_Problem details_
Look through the material below and show every line with the word "Please".
——————————
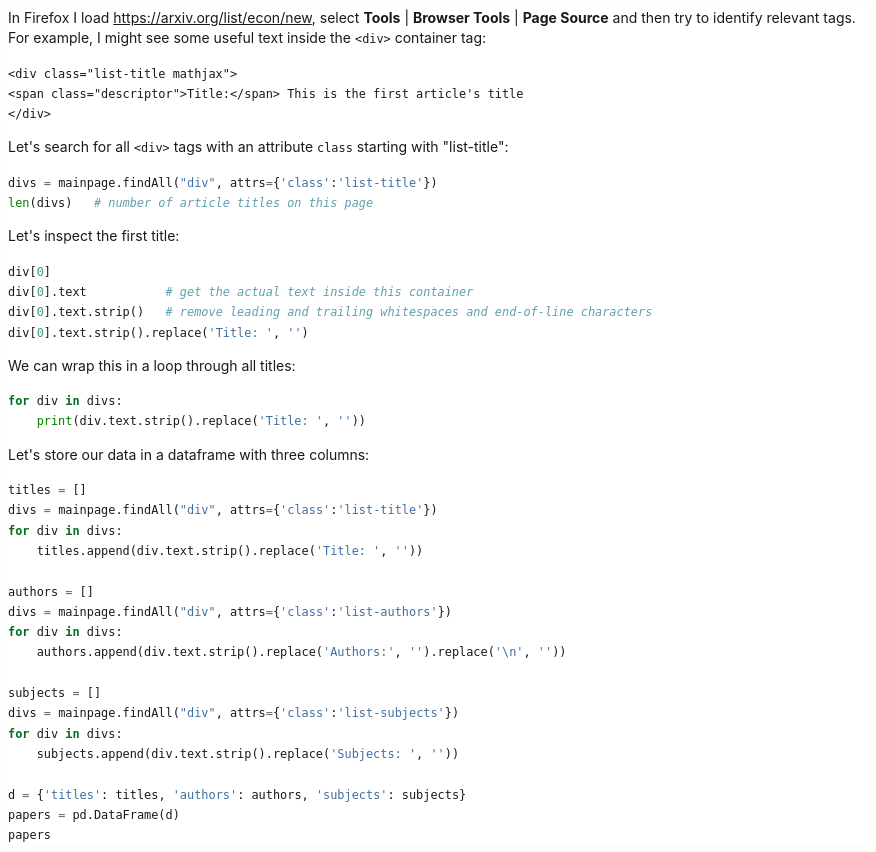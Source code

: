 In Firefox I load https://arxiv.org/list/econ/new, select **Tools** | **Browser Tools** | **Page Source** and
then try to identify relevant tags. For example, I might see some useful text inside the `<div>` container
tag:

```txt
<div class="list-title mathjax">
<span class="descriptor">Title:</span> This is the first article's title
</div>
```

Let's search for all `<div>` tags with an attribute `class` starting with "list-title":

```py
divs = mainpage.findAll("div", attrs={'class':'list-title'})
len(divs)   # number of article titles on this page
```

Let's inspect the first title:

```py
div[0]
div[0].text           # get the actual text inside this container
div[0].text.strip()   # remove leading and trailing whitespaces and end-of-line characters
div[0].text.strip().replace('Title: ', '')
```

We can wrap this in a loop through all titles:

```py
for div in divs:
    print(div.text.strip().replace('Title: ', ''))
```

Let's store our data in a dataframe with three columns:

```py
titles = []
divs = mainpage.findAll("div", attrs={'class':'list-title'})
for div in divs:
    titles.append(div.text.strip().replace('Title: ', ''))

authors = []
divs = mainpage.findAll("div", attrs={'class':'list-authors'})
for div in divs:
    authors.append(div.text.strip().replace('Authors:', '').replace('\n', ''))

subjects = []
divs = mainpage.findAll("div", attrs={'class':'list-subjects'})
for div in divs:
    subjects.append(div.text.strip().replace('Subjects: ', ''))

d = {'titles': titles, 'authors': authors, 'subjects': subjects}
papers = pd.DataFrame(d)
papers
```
——————————
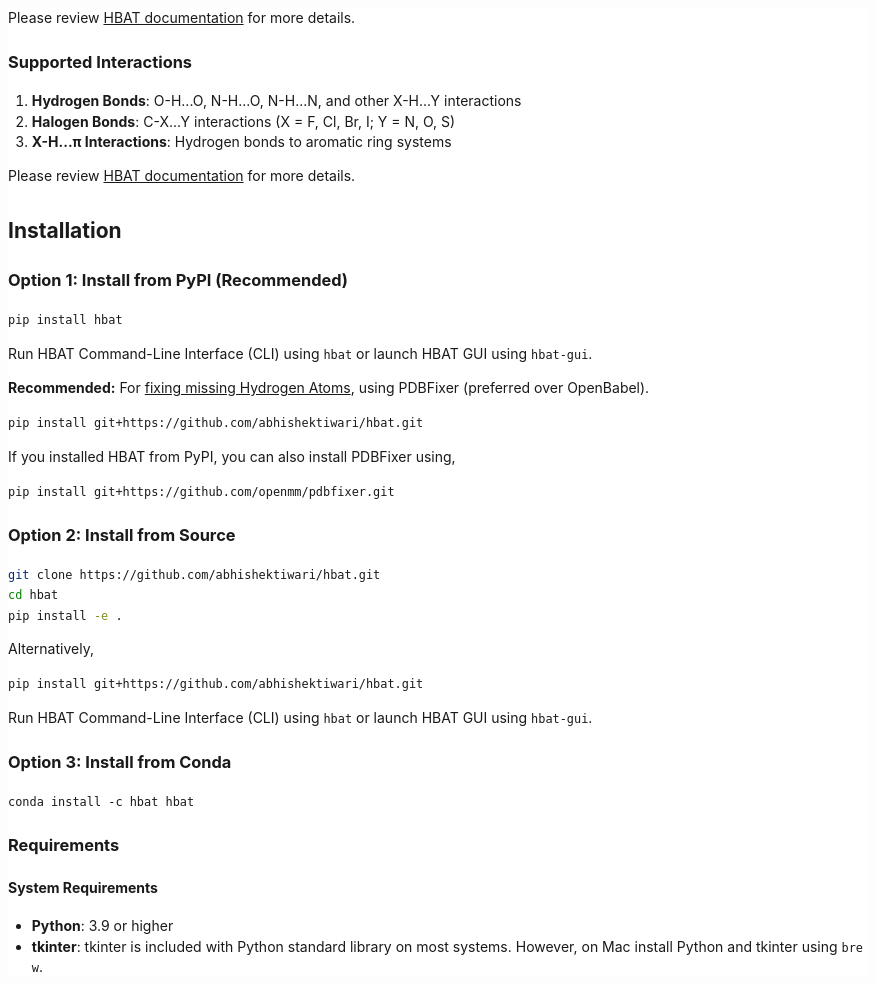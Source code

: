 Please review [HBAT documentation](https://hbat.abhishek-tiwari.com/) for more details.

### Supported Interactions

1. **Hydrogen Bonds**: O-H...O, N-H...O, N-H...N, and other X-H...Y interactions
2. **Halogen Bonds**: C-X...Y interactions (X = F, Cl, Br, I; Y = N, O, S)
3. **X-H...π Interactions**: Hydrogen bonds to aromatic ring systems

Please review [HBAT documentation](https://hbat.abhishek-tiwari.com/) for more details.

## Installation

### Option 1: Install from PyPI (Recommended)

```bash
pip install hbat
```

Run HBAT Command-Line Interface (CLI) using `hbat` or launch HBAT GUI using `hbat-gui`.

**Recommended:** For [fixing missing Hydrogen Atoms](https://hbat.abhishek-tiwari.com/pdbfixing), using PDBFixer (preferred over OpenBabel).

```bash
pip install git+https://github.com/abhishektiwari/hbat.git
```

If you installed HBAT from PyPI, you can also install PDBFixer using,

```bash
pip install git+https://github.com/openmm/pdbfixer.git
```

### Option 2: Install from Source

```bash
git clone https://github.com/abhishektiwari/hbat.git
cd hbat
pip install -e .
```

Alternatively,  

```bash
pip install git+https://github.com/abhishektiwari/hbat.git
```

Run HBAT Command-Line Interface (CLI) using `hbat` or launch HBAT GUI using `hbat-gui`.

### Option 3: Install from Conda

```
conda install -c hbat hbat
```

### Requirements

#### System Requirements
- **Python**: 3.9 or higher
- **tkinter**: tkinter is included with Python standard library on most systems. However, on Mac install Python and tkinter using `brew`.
——————————
_Answer space_
: Please review [HBAT documentation](https://hbat.abhishek-tiwari.com/) for more details.
Please review [HBAT documentation](https://hbat.abhishek-tiwari.com/) for more details.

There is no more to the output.